INFORMATION PROVIDED →
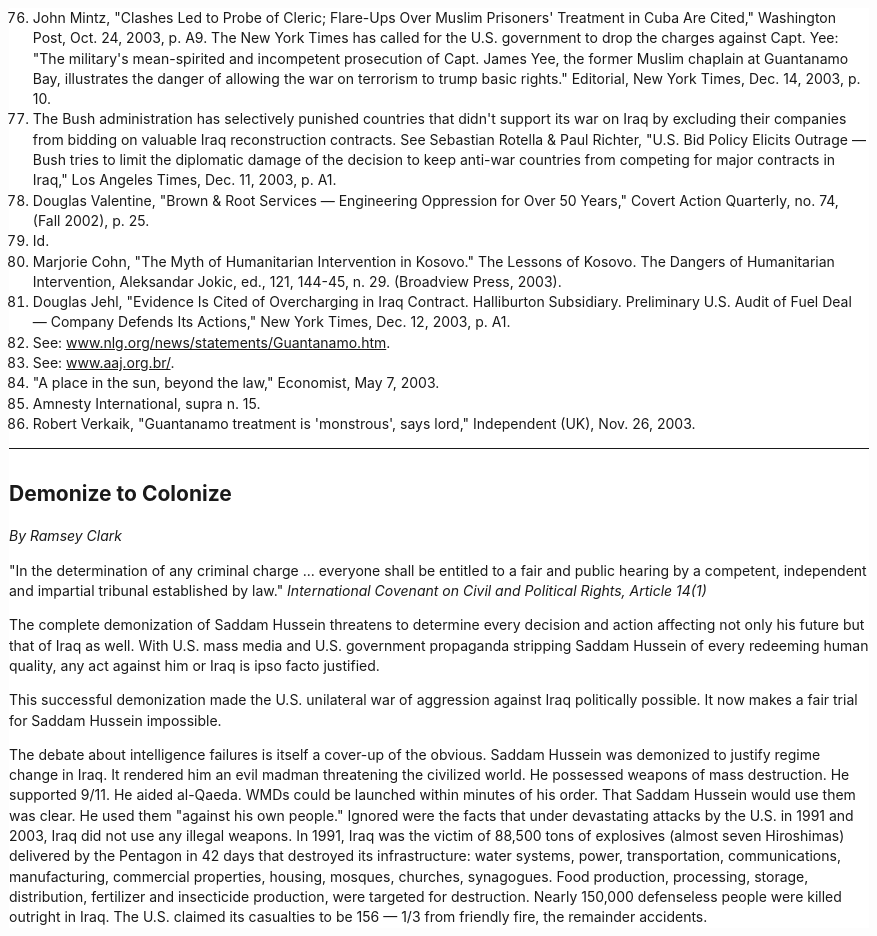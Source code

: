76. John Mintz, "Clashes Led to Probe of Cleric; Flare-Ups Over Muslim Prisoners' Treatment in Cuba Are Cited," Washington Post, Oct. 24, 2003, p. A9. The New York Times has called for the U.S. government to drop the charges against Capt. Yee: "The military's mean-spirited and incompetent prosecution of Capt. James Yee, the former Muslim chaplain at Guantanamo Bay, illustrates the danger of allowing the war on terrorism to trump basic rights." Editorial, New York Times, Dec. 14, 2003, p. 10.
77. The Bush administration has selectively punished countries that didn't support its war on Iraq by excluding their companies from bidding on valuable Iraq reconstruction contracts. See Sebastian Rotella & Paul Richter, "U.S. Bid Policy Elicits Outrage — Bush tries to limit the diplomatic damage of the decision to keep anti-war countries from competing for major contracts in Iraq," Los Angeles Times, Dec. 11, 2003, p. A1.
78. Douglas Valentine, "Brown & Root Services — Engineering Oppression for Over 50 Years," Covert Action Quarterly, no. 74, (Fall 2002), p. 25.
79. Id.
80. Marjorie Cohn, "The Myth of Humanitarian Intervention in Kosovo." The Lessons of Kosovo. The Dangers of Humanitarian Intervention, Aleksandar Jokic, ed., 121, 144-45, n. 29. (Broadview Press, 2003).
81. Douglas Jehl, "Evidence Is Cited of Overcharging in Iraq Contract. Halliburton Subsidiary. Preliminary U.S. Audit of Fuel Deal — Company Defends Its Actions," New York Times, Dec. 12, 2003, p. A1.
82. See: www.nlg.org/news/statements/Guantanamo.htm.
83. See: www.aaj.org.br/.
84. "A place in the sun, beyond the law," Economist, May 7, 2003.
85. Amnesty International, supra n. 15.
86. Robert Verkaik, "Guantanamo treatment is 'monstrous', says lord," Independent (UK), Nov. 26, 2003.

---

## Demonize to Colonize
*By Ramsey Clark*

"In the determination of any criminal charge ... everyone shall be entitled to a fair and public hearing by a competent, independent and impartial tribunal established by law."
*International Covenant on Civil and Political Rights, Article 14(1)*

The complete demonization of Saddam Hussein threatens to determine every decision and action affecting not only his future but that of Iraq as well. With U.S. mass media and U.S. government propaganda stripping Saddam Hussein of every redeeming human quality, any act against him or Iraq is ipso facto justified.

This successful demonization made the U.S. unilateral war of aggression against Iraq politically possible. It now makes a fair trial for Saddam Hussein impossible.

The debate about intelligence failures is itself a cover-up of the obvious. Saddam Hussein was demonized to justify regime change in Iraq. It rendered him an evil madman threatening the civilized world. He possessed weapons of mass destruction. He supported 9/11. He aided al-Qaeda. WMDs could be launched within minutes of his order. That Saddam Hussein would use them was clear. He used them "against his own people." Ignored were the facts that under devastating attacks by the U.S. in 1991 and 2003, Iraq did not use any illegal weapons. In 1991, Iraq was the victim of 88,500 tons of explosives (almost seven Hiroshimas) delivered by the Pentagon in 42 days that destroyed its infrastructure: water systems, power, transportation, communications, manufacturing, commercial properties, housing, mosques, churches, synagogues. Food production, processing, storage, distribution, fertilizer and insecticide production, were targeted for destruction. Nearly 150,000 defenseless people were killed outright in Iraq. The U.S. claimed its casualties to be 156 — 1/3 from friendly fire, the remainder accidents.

WHAT YOU HAVE TO DO → Determine the number of lines in the preceding data that contain the word "Cited". Reply with that number only.

RESPONSE FOR THIS EXERCISE → 2